I verbally stumbled. “One of who?”

“You’re a Clutch.”

“I . . . like in a car?”

Brent looked amused. “No, like in a Clutch, a person who can astral project.”

My mind searched through all the fringe science stuff I had read through with Cherie and back toward everything my grandma had ever told me, but I came up empty. “I’ve never heard that term before.”

“Well, you wouldn’t have— it’s what they called it here at school. It used to be Pendrell’s secret society.” Brent leaned in, his voice lowered. “No one is supposed to know any of this but I . . . know some things.”

“A secret society?” I bit my lips together to keep from laughing.

“Yeah.” Brent didn’t notice my mocking of him; his mind was somewhere else. “It sort of disbanded a while ago, but I want to get it running again. If there are two of us, maybe we can.” Brent whistled excitedly, his fingers drumming on his leg. “You didn’t even need training, you did it yourself. I didn’t even know a girl could.”

The feminist in me bristled. “How very eighteen-hundreds of you. You’re a regular misogynistic chauvinist pig, huh?”

“Now, now don’t get yourself all riled up. They just never had a girl member before, but we’re going to have to let you in.”

“Really? I can join your secret club? Do I get to learn the secret handshake and everything?” I clasped my hands together in mock glee. “Of course you’ve never had a female member here, idiot. You’ve never had girls enrolled here before. How did I dance with a guy who’s never heard of feminism?”

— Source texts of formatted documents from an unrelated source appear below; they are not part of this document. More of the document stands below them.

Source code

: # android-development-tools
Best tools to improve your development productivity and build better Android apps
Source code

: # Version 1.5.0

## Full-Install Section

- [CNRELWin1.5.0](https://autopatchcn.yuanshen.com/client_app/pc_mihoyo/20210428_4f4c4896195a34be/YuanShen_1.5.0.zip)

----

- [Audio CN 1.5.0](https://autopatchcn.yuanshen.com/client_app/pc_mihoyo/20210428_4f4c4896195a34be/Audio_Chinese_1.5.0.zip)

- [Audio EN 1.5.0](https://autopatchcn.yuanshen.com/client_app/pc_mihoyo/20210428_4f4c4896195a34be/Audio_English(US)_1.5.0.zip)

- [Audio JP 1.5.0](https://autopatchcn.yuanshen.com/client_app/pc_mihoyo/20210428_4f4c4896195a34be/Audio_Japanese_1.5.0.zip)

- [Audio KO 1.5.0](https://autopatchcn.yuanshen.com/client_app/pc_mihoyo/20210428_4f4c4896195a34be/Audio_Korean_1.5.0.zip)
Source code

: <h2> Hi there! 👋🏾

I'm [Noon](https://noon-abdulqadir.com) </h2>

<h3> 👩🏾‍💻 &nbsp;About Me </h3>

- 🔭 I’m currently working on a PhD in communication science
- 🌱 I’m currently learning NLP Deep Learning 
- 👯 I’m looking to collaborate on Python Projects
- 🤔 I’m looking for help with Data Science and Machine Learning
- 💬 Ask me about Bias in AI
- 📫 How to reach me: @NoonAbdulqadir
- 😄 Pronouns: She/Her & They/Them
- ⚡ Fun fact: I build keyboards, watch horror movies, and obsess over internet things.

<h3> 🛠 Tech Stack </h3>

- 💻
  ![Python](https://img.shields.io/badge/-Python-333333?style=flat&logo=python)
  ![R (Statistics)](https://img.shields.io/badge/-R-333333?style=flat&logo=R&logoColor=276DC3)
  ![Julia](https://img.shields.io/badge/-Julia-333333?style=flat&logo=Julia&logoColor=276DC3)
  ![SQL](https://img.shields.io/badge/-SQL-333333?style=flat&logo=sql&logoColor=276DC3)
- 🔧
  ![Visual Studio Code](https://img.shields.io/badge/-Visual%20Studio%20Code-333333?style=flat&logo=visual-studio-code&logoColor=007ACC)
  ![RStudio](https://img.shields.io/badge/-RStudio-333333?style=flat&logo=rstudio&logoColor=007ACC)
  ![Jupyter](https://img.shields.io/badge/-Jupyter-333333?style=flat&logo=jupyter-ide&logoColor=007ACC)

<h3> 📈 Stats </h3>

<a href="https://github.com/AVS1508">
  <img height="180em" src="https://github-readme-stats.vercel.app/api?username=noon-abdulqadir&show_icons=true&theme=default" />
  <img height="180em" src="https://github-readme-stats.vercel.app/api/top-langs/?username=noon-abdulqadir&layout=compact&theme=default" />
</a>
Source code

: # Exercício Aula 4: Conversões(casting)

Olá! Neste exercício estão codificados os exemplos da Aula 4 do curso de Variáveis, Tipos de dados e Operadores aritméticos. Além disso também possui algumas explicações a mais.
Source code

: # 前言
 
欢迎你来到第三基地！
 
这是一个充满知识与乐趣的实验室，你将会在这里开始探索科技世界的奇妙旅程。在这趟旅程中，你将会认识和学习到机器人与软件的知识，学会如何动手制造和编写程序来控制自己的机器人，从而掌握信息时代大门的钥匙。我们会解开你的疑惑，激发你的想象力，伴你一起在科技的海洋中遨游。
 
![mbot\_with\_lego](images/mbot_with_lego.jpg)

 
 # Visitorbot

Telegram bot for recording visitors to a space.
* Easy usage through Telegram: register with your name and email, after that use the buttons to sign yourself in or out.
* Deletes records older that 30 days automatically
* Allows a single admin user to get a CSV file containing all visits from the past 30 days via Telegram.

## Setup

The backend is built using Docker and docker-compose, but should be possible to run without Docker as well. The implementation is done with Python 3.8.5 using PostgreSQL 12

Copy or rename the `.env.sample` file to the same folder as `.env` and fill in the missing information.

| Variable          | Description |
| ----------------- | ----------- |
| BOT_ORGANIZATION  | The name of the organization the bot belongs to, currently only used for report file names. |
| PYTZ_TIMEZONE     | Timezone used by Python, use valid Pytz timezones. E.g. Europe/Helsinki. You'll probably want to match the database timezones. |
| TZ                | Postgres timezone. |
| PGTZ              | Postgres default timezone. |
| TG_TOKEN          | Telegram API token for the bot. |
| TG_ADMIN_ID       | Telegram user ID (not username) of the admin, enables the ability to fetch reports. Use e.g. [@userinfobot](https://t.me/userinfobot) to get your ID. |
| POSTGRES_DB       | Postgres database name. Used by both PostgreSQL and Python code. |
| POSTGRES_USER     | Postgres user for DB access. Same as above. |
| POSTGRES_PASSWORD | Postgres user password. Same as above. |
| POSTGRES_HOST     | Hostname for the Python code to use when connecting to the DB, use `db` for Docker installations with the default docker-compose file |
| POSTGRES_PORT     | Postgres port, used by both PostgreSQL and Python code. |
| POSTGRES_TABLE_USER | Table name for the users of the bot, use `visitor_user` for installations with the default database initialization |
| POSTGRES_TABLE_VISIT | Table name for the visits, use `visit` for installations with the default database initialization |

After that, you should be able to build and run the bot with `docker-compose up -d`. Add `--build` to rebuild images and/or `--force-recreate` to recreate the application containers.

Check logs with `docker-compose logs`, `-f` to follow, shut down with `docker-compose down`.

“I’ve heard of it, but that doesn’t mean a woman can do everything a man can do,” he goaded. I went to smack him on the back of his head, but he ducked with a snicker. “I’m learning,” he informed me. “How did I ever consider dating such a violent girl?”

“We’re both lucky we got out early before we really knew each other.”

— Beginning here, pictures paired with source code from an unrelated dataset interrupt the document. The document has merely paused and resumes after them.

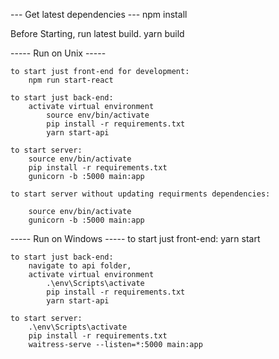 --- Get latest dependencies ---
    npm install

Before Starting, run latest build.
    yarn build


----- Run on Unix -----

    to start just front-end for development:
        npm run start-react

    to start just back-end:
        activate virtual environment 
            source env/bin/activate
            pip install -r requirements.txt
            yarn start-api

    to start server:
        source env/bin/activate
        pip install -r requirements.txt
        gunicorn -b :5000 main:app

    to start server without updating requirments dependencies:

        source env/bin/activate
        gunicorn -b :5000 main:app


----- Run on Windows -----
    to start just front-end:
        yarn start

    to start just back-end:
        navigate to api folder,
        activate virtual environment 
            .\env\Scripts\activate
            pip install -r requirements.txt
            yarn start-api

    to start server:
        .\env\Scripts\activate
        pip install -r requirements.txt
        waitress-serve --listen=*:5000 main:app


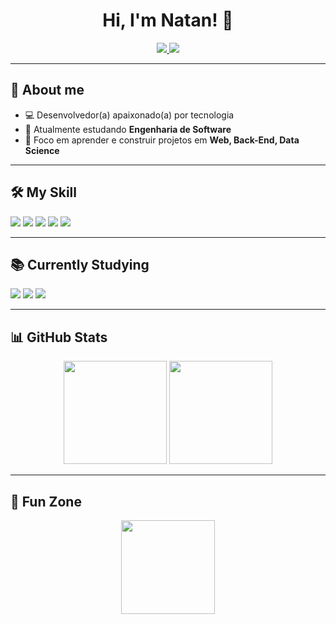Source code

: <!-- Banner ou saudação -->
<h1 align="center">Hi, I'm Natan! 👋</h1>

<p align="center">
  <a href="natanfagundes81@gmail.com">
    <img src="https://img.shields.io/badge/Gmail-D14836?style=for-the-badge&logo=gmail&logoColor=white"/>
  </a>
  <a href="https://linkedin.com/in/seu-perfil](https://www.linkedin.com/in/natan-fagundes-15239a234">
    <img src="https://img.shields.io/badge/LinkedIn-0077B5?style=for-the-badge&logo=linkedin&logoColor=white"/>
  </a>
</p>

---

## 🚀 About me
- 💻 Desenvolvedor(a) apaixonado(a) por tecnologia  
- 🌱 Atualmente estudando **Engenharia de Software**  
- 🎯 Foco em aprender e construir projetos em **Web, Back-End, Data Science**  

---

## 🛠️ My Skill
<p>
  <img src="https://img.shields.io/badge/Python-3776AB?style=for-the-badge&logo=python&logoColor=white"/>
  <img src="https://img.shields.io/badge/JavaScript-F7DF1E?style=for-the-badge&logo=javascript&logoColor=black"/>
  <img src="https://img.shields.io/badge/React-61DAFB?style=for-the-badge&logo=react&logoColor=black"/>
  <img src="https://img.shields.io/badge/Node.js-339933?style=for-the-badge&logo=node.js&logoColor=white"/>
  <img src="https://img.shields.io/badge/PostgreSQL-316192?style=for-the-badge&logo=postgresql&logoColor=white"/>
</p>

---

## 📚 Currently Studying
<p>
  <img src="https://img.shields.io/badge/TypeScript-3178C6?style=for-the-badge&logo=typescript&logoColor=white"/>
  <img src="https://img.shields.io/badge/Docker-2496ED?style=for-the-badge&logo=docker&logoColor=white"/>
  <img src="https://img.shields.io/badge/Next.js-000000?style=for-the-badge&logo=next.js&logoColor=white"/>
</p>

---

## 📊 GitHub Stats
<p align="center">
  <img src="https://github-readme-stats.vercel.app/api?username=natanfagundes&show_icons=true&theme=radical" height="165"/>
  <img src="https://github-readme-stats.vercel.app/api/top-langs/?username=natanfagundes&layout=compact&theme=radical" height="165"/>
</p>

---

## 🎉 Fun Zone
<p align="center">
  <img src="https://giffiles.alphacoders.com/223/223415.gif" width="150px"/>
</p>
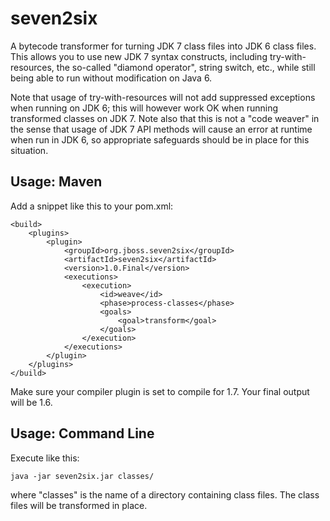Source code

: seven2six
=========

A bytecode transformer for turning JDK 7 class files into JDK 6 class files.  This allows you to use new JDK 7 syntax constructs, including try-with-resources, the so-called "diamond operator", string switch, etc., while still being able to run without modification on Java 6.

Note that usage of try-with-resources will not add suppressed exceptions when running on JDK 6; this will however work OK when running transformed classes on JDK 7.  Note also that this is not a "code weaver" in the sense that usage of JDK 7 API methods will cause an error at runtime when run in JDK 6, so appropriate safeguards should be in place for this situation.

Usage: Maven
------------
Add a snippet like this to your pom.xml:

    <build>
        <plugins>
            <plugin>
                <groupId>org.jboss.seven2six</groupId>
                <artifactId>seven2six</artifactId>
                <version>1.0.Final</version>
                <executions>
                    <execution>
                        <id>weave</id>
                        <phase>process-classes</phase>
                        <goals>
                            <goal>transform</goal>
                        </goals>
                    </execution>
                </executions>
            </plugin>
        </plugins>
    </build>

Make sure your compiler plugin is set to compile for 1.7.  Your final output will be 1.6.

Usage: Command Line
-------------------
Execute like this:

    java -jar seven2six.jar classes/

where "classes" is the name of a directory containing class files.  The class files will be transformed in place.
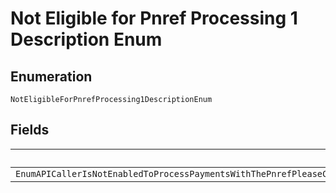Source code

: 
# Not Eligible for Pnref Processing 1 Description Enum

## Enumeration

`NotEligibleForPnrefProcessing1DescriptionEnum`

## Fields

| Name |
|  --- |
| `EnumAPICallerIsNotEnabledToProcessPaymentsWithThePnrefPleaseContactCustomerSupportToRequestPermissionsToProcessTransactionsWithPNREF` |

“Oh yes, good thing neither one of is still interested in the other,” Brent said with a playful grin. “You’re not still mad at me, are you?”

“I may not be angry anymore, but it takes a while to forgive,” I informed him honestly, wiping the flower petals from my black pencil skirt. They rained down over fallen leaves, adding a dash of color to the brown foliage.

“Makes sense.” Brent nodded as he crossed his arms. “I only said that about girls because I honestly didn’t know girls could do it. I was told it passed down through the male genes.”

“Oh.” He had me on that one; the Acordera gene only passed down through the maternal side, after all, as far as I knew.

“That’s it?” He prompted, shocked. “No apology for smacking me?”

I yawned and studied my nails in reply.